Well, It's the day after the Super Bowl. I went to my friends house; which I do each year. There were four couples and around five kids. When we got there I saw about six bowls full of "dips and chips." Outside was several 12 packs of beer and packets of juice boxes.
We start feasting as soon as we walk through the door. Before halftime they busted out the wings, then the four foot hero and salads (which I waited to take part in, until they started to store away the left overs, so I grabbed some). Then came dessert. There were two Birthday Cakes, a Pie, Cookies and three Loaf Cakes (about 1 cake per adult)!
After the gourging was over I stumbled to the front door and packed the kids into the family thruster and went home. When I say they don't make enough Antacid to stop the pain I was in I mean it.

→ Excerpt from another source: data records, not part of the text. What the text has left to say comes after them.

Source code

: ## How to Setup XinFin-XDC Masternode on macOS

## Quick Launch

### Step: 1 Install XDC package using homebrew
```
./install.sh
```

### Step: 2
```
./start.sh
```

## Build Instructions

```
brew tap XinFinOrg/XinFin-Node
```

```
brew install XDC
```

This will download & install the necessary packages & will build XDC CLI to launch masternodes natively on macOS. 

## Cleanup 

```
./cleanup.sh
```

I could not fall asleep until 2:30 in the morning because my stomach was reeling.
There is a reason that every male in newer commercials is a fat slob, It's because ad agencies want the average person represented, they want YOU to see YOU using the products they're trying to sell. Well guess what, it seems that were all fat slobs! I wonder how that happened?
If we all try to bulk ourselves up during the Super Bowl by eating our way to the size of every Linemen in the NFL, there won't be caskets to fit anyone. If you want to get big, try going to a gym and having just one plate of food during this celebration. You'll sleep better.